The use of organic semiconductors as low-cost, lightweight, easy-to-process active layers in optoelectronic devices has attracted considerable research and technological interest for over thirty years. Chiral organic semiconductors (i.e. organic semiconductors that exist as left- and right-handed non superimposable mirror image pairs) offer unparalleled opportunity to control electron and photon spin, due to a combination of their unique optical, electrical and magnetic properties. In organic light emitting diode (OLED) displays, circularly polarised luminescence (CPL) can greatly enhance the efficiencies and operational lifetimes by circumventing optical losses to the anti-glare filter. Photodetectors that are sensitive to CP light could be used in the enantioselective detection of biomolecules, which would improve the sensitivity of biosensors. As single-handed chiral molecular systems can filter electron spins at room temperature, chiral materials have the potential for a paradigm shift in the use of organic semiconductors in next-generation quantum technologies.

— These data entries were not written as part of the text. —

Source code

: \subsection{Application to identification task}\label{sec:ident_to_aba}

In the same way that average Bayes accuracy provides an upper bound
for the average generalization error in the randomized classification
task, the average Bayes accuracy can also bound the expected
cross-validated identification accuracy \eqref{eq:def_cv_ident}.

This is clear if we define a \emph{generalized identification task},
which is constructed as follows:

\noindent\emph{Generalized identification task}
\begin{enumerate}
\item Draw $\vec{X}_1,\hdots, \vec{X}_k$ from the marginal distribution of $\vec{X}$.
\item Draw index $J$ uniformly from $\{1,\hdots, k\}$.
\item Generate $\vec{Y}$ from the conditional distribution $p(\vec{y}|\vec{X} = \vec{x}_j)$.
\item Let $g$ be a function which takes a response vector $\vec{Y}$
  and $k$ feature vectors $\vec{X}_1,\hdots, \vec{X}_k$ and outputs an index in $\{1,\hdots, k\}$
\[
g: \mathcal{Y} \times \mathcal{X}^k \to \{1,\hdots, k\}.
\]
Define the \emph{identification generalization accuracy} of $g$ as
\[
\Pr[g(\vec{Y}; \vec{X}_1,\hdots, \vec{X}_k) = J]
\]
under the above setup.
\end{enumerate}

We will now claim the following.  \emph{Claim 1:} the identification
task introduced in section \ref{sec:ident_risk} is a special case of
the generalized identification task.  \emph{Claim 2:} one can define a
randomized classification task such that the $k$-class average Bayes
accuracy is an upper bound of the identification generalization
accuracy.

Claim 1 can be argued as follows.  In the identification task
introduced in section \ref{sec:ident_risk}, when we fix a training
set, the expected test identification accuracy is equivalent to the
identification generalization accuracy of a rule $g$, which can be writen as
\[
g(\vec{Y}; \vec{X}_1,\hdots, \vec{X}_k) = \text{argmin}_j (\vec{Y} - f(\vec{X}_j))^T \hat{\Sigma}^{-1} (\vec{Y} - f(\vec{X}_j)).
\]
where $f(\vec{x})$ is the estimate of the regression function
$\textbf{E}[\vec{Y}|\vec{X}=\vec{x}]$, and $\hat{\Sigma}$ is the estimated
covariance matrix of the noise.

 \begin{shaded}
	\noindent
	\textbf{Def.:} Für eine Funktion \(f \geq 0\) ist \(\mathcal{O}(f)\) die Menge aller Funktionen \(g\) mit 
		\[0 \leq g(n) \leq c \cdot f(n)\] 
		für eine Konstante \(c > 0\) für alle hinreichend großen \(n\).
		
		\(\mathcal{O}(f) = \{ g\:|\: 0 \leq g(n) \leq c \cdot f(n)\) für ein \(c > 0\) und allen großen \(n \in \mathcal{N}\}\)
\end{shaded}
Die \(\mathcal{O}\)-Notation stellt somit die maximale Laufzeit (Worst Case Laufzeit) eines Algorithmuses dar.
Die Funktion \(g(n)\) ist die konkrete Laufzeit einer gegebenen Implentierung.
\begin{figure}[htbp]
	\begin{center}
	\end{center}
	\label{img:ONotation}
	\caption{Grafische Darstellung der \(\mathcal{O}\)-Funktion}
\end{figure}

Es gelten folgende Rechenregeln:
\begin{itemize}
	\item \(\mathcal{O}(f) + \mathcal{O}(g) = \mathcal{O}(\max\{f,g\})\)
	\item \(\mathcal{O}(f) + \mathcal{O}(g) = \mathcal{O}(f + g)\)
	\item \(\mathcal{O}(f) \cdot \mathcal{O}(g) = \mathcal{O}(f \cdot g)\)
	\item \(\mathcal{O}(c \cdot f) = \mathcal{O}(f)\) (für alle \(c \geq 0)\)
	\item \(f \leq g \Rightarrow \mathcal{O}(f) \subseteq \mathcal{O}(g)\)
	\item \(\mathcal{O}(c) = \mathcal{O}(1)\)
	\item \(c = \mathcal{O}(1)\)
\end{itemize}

In recent years we have made considerable progress in the realisation of high performance of CP OLEDs and CP OPDs, and uncovered several fascinating chiral optical phenomena. We have established that the combination of conjugated polymers with small molecule chiral additives can generate very large dissymmetry factors (or g-factors; a measure of how strongly light is circularly polarised) owing to enhanced magneto-electric dipole coupling between adjacent chromophores. When a π-extended superhelicene is embedded within this polymer matrix we observed an almost 103-fold chiroptical amplification of the superhelicene luminescence signal, |gPL| (3×10−4 in solution to 0.15 in the blend). We propose that this remarkable amplification arises due to electrodynamic coupling between the electric and magnetic transition dipoles of the polymer donor and superhelicene acceptor, and subsequent CP Fluorescence Resonance Energy Transfer. Finally, we have recently demonstrated that organic and inorganic templating layers can be used to control the assembly of chiral small molecules, a highly important observation that offers hope for spin-filtering charge injection layers in spintronic devices.

We believe that the consideration of molecular chirality represents a simple and versatile approach to enhancing the performance of existing organic electronic devices, and presents an exciting pathway to the realisation of next-generation technologies and novel applications.